Personal information
- Full name: Henry Blair Johnson Taylor
- Born: 1 June 1875 Dalhousie, India, Punjab, British India
- Died: 29 May 1903 (aged 27) Bengeo, Hertfordshire, England
- Batting: Right-handed

Domestic team information
- 1897: Cambridge University

Career statistics
| Competition | First-class |
| Matches | 2 |
| Runs scored | 3 |
| Batting average | 1.50 |
| 100s/50s | –/– |
| Top score | 3 |
| Catches/stumpings | 1/– |
- Source: Cricinfo, 4 July 2022

= Henry Taylor (cricketer, born 1875) =

Indian-born English sportsman

Henry Blair Johnson Taylor (1 June 1875 – 29 May 1903) was an Indian-born English sportsman who played both rugby union and first-class cricket for Cambridge University in the mid-1890s. He was born at Dalhousie in British India and died at Bengeo, Hertfordshire.

Taylor was the son of General Reynell Taylor and was educated at Newton College in Devon and at Jesus College, Cambridge. Arriving at Cambridge in 1894, he was picked and awarded a Blue for The Varsity Match rugby game against Oxford University in his first year, and again in 1896, appearing as a wing three-quarter back. His first-class cricket career as a right-handed middle-order batsman lasted just a week. It consisted of two matches for Cambridge University Cricket Club, both won by Cambridge by an innings, meaning he had just two first-class innings and made only three runs.

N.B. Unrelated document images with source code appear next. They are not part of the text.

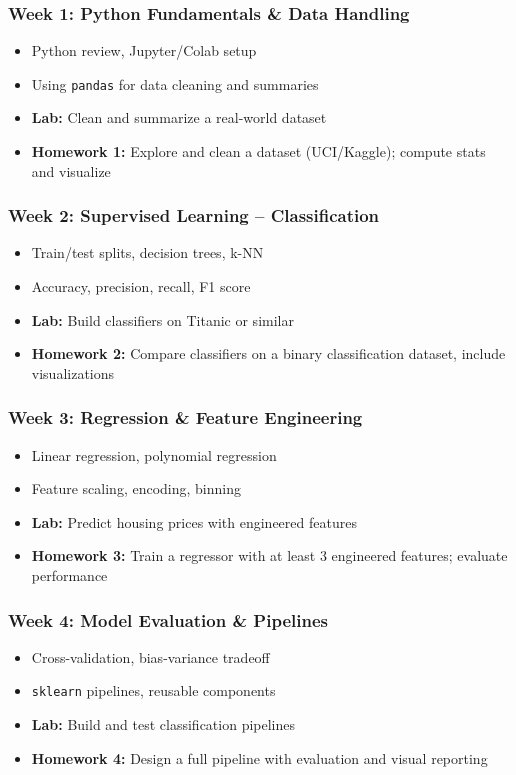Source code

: \documentclass[12pt]{article}
\begin{document}
\subsubsection*{Week 1: Python Fundamentals \& Data Handling}
\begin{itemize}
  \item Python review, Jupyter/Colab setup
  \item Using \texttt{pandas} for data cleaning and summaries
  \item \textbf{Lab:} Clean and summarize a real-world dataset
  \item \textbf{Homework 1:} Explore and clean a dataset (UCI/Kaggle); compute stats and visualize
\end{itemize}

\subsubsection*{Week 2: Supervised Learning -- Classification}
\begin{itemize}
  \item Train/test splits, decision trees, k-NN
  \item Accuracy, precision, recall, F1 score
  \item \textbf{Lab:} Build classifiers on Titanic or similar
  \item \textbf{Homework 2:} Compare classifiers on a binary classification dataset, include visualizations
\end{itemize}

\subsubsection*{Week 3: Regression \& Feature Engineering}
\begin{itemize}
  \item Linear regression, polynomial regression
  \item Feature scaling, encoding, binning
  \item \textbf{Lab:} Predict housing prices with engineered features
  \item \textbf{Homework 3:} Train a regressor with at least 3 engineered features; evaluate performance
\end{itemize}

\subsubsection*{Week 4: Model Evaluation \& Pipelines}
\begin{itemize}
  \item Cross-validation, bias-variance tradeoff
  \item \texttt{sklearn} pipelines, reusable components
  \item \textbf{Lab:} Build and test classification pipelines
  \item \textbf{Homework 4:} Design a full pipeline with evaluation and visual reporting
\end{itemize}
\end{document}
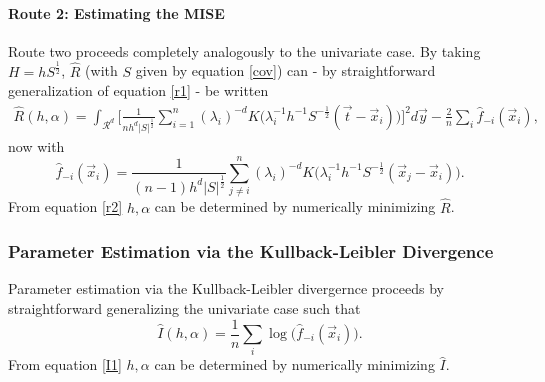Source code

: \documentclass[
twoside,
openright,
titlepage,
numbers=noenddot,
headinclude,%
footinclude=true,
dottedtoc, %
ngerman,
american, %
pagesize=pdftex,
]{book}
\begin{document}
	\paragraph{Route 2: Estimating the MISE}
	Route two proceeds completely analogously to the univariate case. By taking $H=hS^{\frac{1}{2}}$, $\hat{R}$ (with $S$ given by equation \eqref{cov}) can - by straightforward generalization of equation \eqref{r1} - be written
	\begin{equation}
		\begin{split}
			\hat{R}(h,\alpha)=\int_{\mathcal{R}^d} \bigg[\frac{1}{nh^d|S|^{\frac{1}{2}}}\sum_{i=1}^n(\lambda_i)^{-d}K\big(\lambda_i^{-1}h^{-1}S^{-\frac{1}{2}}(\vec{t}-\vec{x}_i)\big)\bigg]^2d\vec{y}-\frac{2}{n}\sum_{i}\hat{f}_{-i}(\vec{x}_i),
		\end{split}
		\label{r2}
	\end{equation}
	now with
	\begin{equation}
		\hat{f}_{-i}(\vec{x}_i)=\frac{1}{(n-1)h^d|S|^{\frac{1}{2}}}\sum_{j\neq i}^n(\lambda_i)^{-d}K\big(\lambda_i^{-1}h^{-1}S^{-\frac{1}{2}}(\vec{x}_j-\vec{x}_i)\big).
	\end{equation} 
	From equation \eqref{r2} $h,\alpha$ can be determined by numerically minimizing $\hat{R}$. 
	
	\subsubsection{Parameter Estimation via the Kullback-Leibler Divergence}
	Parameter estimation via the Kullback-Leibler divergernce proceeds by straightforward generalizing the univariate case such that
	\begin{equation}
		\hat{I}(h,\alpha)=\frac{1}{n}\sum_{i}\log\big(\hat{f}_{-i}(\vec{x}_i)\big).
		\label{I1}
	\end{equation}
	From equation \eqref{I1} $h,\alpha$ can be determined by numerically minimizing $\hat{I}$.
	
\end{document}
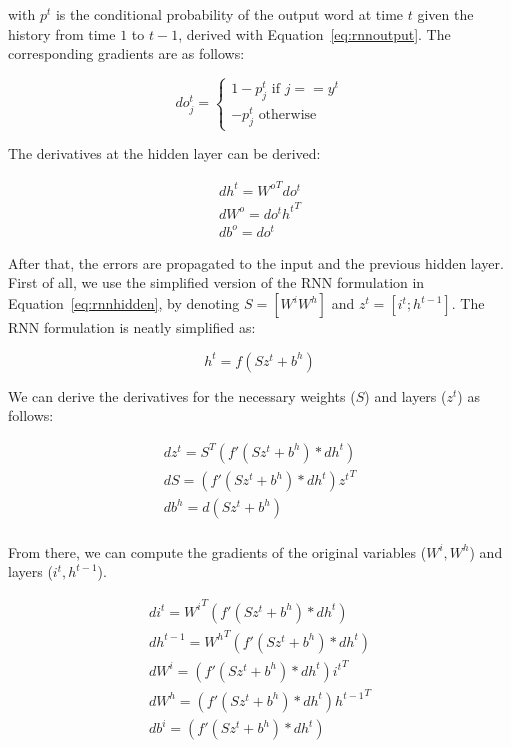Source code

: with $p^t$ is the conditional probability of the output word at time $t$ given the history from time $1$ to $t-1$, derived with Equation~\ref{eq:rnnoutput}. The corresponding gradients are as follows:

\begin{equation}
do^t_j = 
\begin{cases}
1 - p^t_j \text{ if } j == y^t  \\
-p^t_j \text{     otherwise}
\end{cases}
\end{equation}

The derivatives at the hidden layer can be derived:

\begin{equation}
\begin{aligned}
dh^t = {W^o}^T do^t \\
dW^o = do^t {h^t}^T \\
db^o = do^t
\end{aligned}
\label{eq:drnn1}
\end{equation}

After that, the errors are propagated to the input and the previous hidden layer. First of all, we use the simplified version of the RNN formulation in Equation~\ref{eq:rnnhidden}, by denoting $S = [W^iW^h]$ and $z^t = [i^t;h^{t-1}]$. The RNN formulation is neatly simplified as:

\begin{equation}
h^t = f(Sz^t + b^h)
\end{equation}

We can derive the derivatives for the necessary weights ($S$) and layers ($z^t$) as follows:

\begin{equation}
\begin{aligned}
dz^t = S^T (f'(Sz^t + b^h) * dh^t) \\
dS = (f'(Sz^t + b^h) * dh^t) {z^t}^T \\
db^h = d(Sz^t + b^h) \\
\end{aligned}
\label{eq:drnn2}
\end{equation}

From there, we can compute the gradients of the original variables ($W^i, W^h$) and layers ($i^t, h^{t-1}$). 

\begin{equation}
\begin{aligned}
di^t = {W^i}^T (f'(Sz^t + b^h) * dh^t) \\
dh^{t-1} = {W^h}^T (f'(Sz^t + b^h) * dh^t) \\
dW^i = (f'(Sz^t + b^h) * dh^t) {i^t}^T \\
dW^h = (f'(Sz^t + b^h) * dh^t) {h^{t-1}}^T \\
db^i = (f'(Sz^t + b^h) * dh^t)
\end{aligned}
\label{eq:drnn3}
\end{equation}

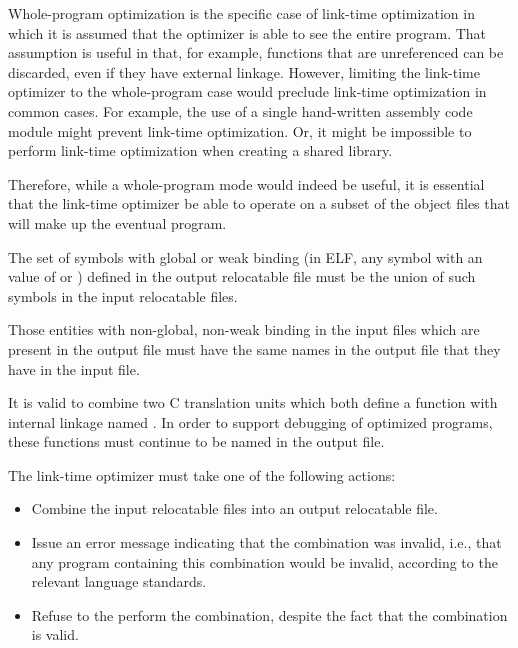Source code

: \begin{rationale}
  Whole-program optimization is the specific case of link-time
  optimization in which it is assumed that the optimizer is able to
  see the entire program.  That assumption is useful in that, for
  example, functions that are unreferenced can be discarded, even if
  they have external linkage.  However, limiting the link-time
  optimizer to the whole-program case would preclude link-time
  optimization in common cases.  For example, the use of a single
  hand-written assembly code module might prevent link-time
  optimization.  Or, it might be impossible to perform link-time
  optimization when creating a shared library.

  Therefore, while a whole-program mode would indeed be useful, 
  it is essential that the link-time optimizer be able to operate on
  a subset of the object files that will make up the eventual
  program.
\end{rationale}

\begin{requirement}
 \label{req:binding}
 The set of symbols with global or weak binding (in ELF, any symbol with an
  value of  or
 ) defined in the output relocatable file must be the
 union of such symbols in the input relocatable files.
\end{requirement}

\begin{requirement}
 \label{req:debug}
 Those entities with non-global, non-weak binding in the input files
 which are present in the output file must have the same names in the
 output file that they have in the input file.
\end{requirement}

\begin{rationale}
  It is valid to combine two C translation units which both define a
  function with internal linkage named .  In order to support
  debugging of optimized programs, these functions must continue to be
  named  in the output file.
\end{rationale}

\begin{requirement}
 \label{req:optact}
 The link-time optimizer must take one of the following actions:
 \begin{itemize}
 \item Combine the input relocatable files into an output relocatable
   file.
 \item Issue an error message indicating that the combination was
   invalid, i.e., that any program containing this combination would be
   invalid, according to the relevant language standards.
 \item Refuse to the perform the combination, despite the fact that the
   combination is valid.
 \end{itemize}
\end{requirement}

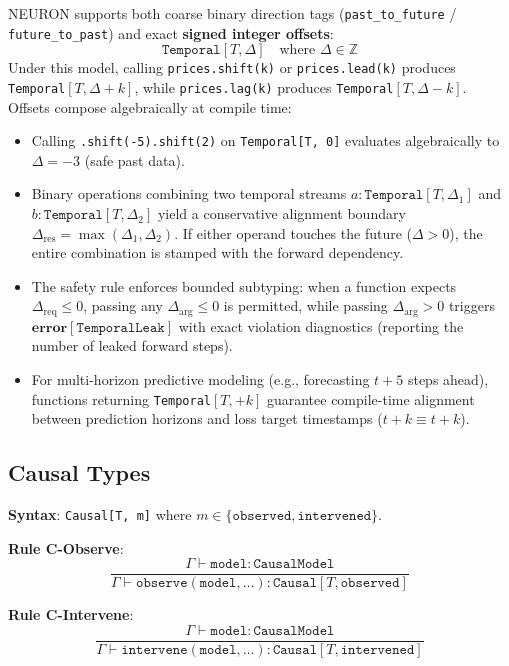 \documentclass[11pt,a4paper]{article}
\newcommand{\ty}[1]{\texttt{#1}}
\begin{document}
NEURON supports both coarse binary direction tags (\ty{past\_to\_future} / \ty{future\_to\_past}) and exact \textbf{signed integer offsets}:
\[
\ty{Temporal}[T, \Delta] \quad \text{where } \Delta \in \mathbb{Z}
\]
Under this model, calling \ty{prices.shift(k)} or \ty{prices.lead(k)} produces \ty{Temporal}$[T, \Delta+k]$, while \ty{prices.lag(k)} produces \ty{Temporal}$[T, \Delta-k]$. Offsets compose algebraically at compile time:
\begin{itemize}[leftmargin=1.5em]
  \item Calling \ty{.shift(-5).shift(2)} on \ty{Temporal[T, 0]} evaluates algebraically to $\Delta = -3$ (safe past data).
  \item Binary operations combining two temporal streams $a : \ty{Temporal}[T, \Delta_1]$ and $b : \ty{Temporal}[T, \Delta_2]$ yield a conservative alignment boundary $\Delta_{\text{res}} = \max(\Delta_1, \Delta_2)$. If either operand touches the future ($\Delta > 0$), the entire combination is stamped with the forward dependency.
  \item The safety rule enforces bounded subtyping: when a function expects $\Delta_{\text{req}} \leq 0$, passing any $\Delta_{\text{arg}} \leq 0$ is permitted, while passing $\Delta_{\text{arg}} > 0$ triggers $\textbf{error}[\ty{TemporalLeak}]$ with exact violation diagnostics (reporting the number of leaked forward steps).
  \item For multi-horizon predictive modeling (e.g., forecasting $t+5$ steps ahead), functions returning \ty{Temporal}$[T, +k]$ guarantee compile-time alignment between prediction horizons and loss target timestamps ($t+k \equiv t+k$).
\end{itemize}

\subsection{Causal Types}
\label{sec:causal}

\textbf{Syntax}: \ty{Causal[T, m]} where $m \in \{\ty{observed}, \ty{intervened}\}$.

\textbf{Rule C-Observe}:
\begin{equation}
\frac{\Gamma \vdash \ty{model} : \ty{CausalModel}}{\Gamma \vdash \ty{observe}(\ty{model}, \ldots) : \ty{Causal}[T, \ty{observed}]}
\end{equation}

\textbf{Rule C-Intervene}:
\begin{equation}
\frac{\Gamma \vdash \ty{model} : \ty{CausalModel}}{\Gamma \vdash \ty{intervene}(\ty{model}, \ldots) : \ty{Causal}[T, \ty{intervened}]}
\end{equation}
\end{document}
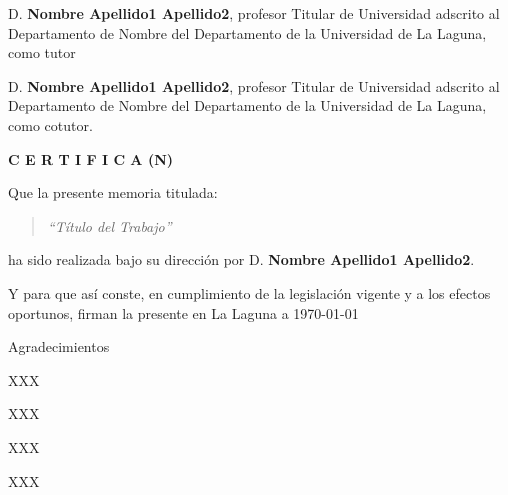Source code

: \documentclass[a4paper,12pt,oneside]{scrbook}
\begin{document}
{
\setlength\parindent{0pt}
    D. \textbf{Nombre Apellido1 Apellido2}, profesor Titular de Universidad adscrito al Departamento de Nombre del Departamento de la Universidad de La Laguna, como tutor
    
    \bigskip
    D. \textbf{Nombre Apellido1 Apellido2}, profesor Titular de Universidad adscrito al Departamento de Nombre del Departamento de la Universidad de La Laguna, como cotutor.
    
    \bigskip
    \bigskip
    \textbf{C E R T I F I C A (N)}

    \bigskip
    Que la presente memoria titulada:
    
    \bigskip
    \begin{quote}
    \textit{``Título del Trabajo''}
    \end{quote}
    
    \bigskip
    \noindent ha sido realizada bajo su dirección por D. \textbf{Nombre Apellido1 Apellido2}.
    
    \bigskip
    Y para que así conste, en cumplimiento de la legislación vigente y a los efectos
    oportunos, firman la presente en La Laguna a \today
}

\thispagestyle{empty}

\begin{flushright}
    \setlength{\parindent}{0mm}

    {\LARGE Agradecimientos}
    \vspace{15mm}
    
    \begin{large}
        \begin{minipage}{0.3\textwidth}
            \begin{flushright}
            XXX
            
            XXX
            
            XXX
            
            XXX
            \end{flushright}
        \end{minipage}
    \end{large}
\end{flushright}

\thispagestyle{empty}
\end{document}
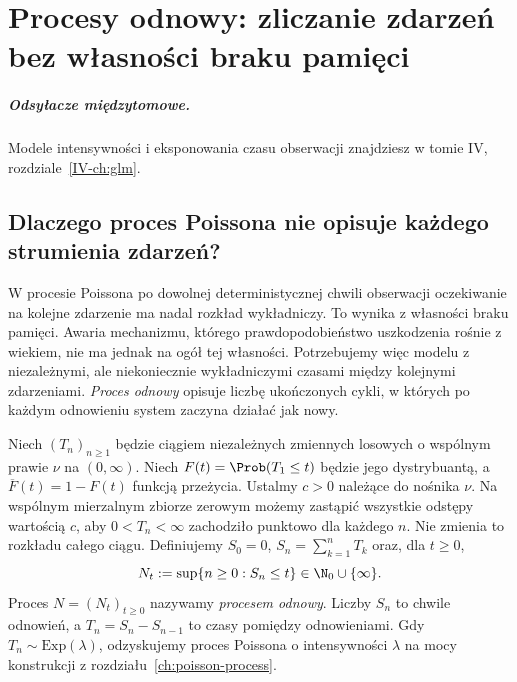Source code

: \chapter{Procesy odnowy: zliczanie zdarzeń bez własności braku pamięci}
\label{ch:renewal}
\paragraph{Odsyłacze międzytomowe.} Modele intensywności i eksponowania czasu obserwacji znajdziesz w tomie IV, rozdziale~\ref{IV-ch:glm}.


\section{Dlaczego proces Poissona nie opisuje każdego strumienia zdarzeń?}
W procesie Poissona po dowolnej deterministycznej chwili obserwacji oczekiwanie na
kolejne zdarzenie ma nadal rozkład wykładniczy. To wynika z własności
braku pamięci. Awaria mechanizmu, którego prawdopodobieństwo
uszkodzenia rośnie z wiekiem, nie ma jednak na ogół tej własności.
Potrzebujemy więc modelu z niezależnymi, ale niekoniecznie
wykładniczymi czasami między kolejnymi zdarzeniami.
\emph{Proces odnowy} opisuje liczbę ukończonych cykli, w których
po każdym odnowieniu system zaczyna działać jak nowy.

\begin{definicja}
Niech $(T_n)_{n\ge1}$ będzie ciągiem niezależnych zmiennych
losowych o wspólnym prawie $\nu$ na $(0,\infty)$.
Niech $F(t)=\Prob(T_1\le t)$ będzie jego dystrybuantą,
a $\overline F(t)=1-F(t)$ funkcją przeżycia.
Ustalmy $c>0$ należące do nośnika $\nu$.
Na wspólnym mierzalnym zbiorze zerowym możemy
zastąpić wszystkie odstępy wartością $c$, aby
$0<T_n<\infty$ zachodziło punktowo dla każdego $n$.
Nie zmienia to rozkładu całego ciągu.
Definiujemy $S_0=0$,
$S_n=\sum_{k=1}^nT_k$ oraz, dla $t\ge0$,
\[
N_t:=\sup\{n\ge0:S_n\le t\}\in\N_0\cup\{\infty\}.
\]
Proces $N=(N_t)_{t\ge0}$ nazywamy \emph{procesem odnowy}.
Liczby $S_n$ to chwile odnowień, a $T_n=S_n-S_{n-1}$
to czasy pomiędzy odnowieniami. Gdy $T_n\sim\mathrm{Exp}(\lambda)$,
odzyskujemy proces Poissona o intensywności $\lambda$
na mocy konstrukcji z rozdziału~\ref{ch:poisson-process}.
\end{definicja}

Taylor graduated from Cambridge University with a Bachelor of Arts degree in 1897. He became a schoolmaster, initially in Leamington, and then at Elstree School, but left in 1901 to join the Paget's Horse regiment for the Second Boer War. Invalided home, he resumed his educational career as a master at Bengeo school, but died from pneumonia a year later.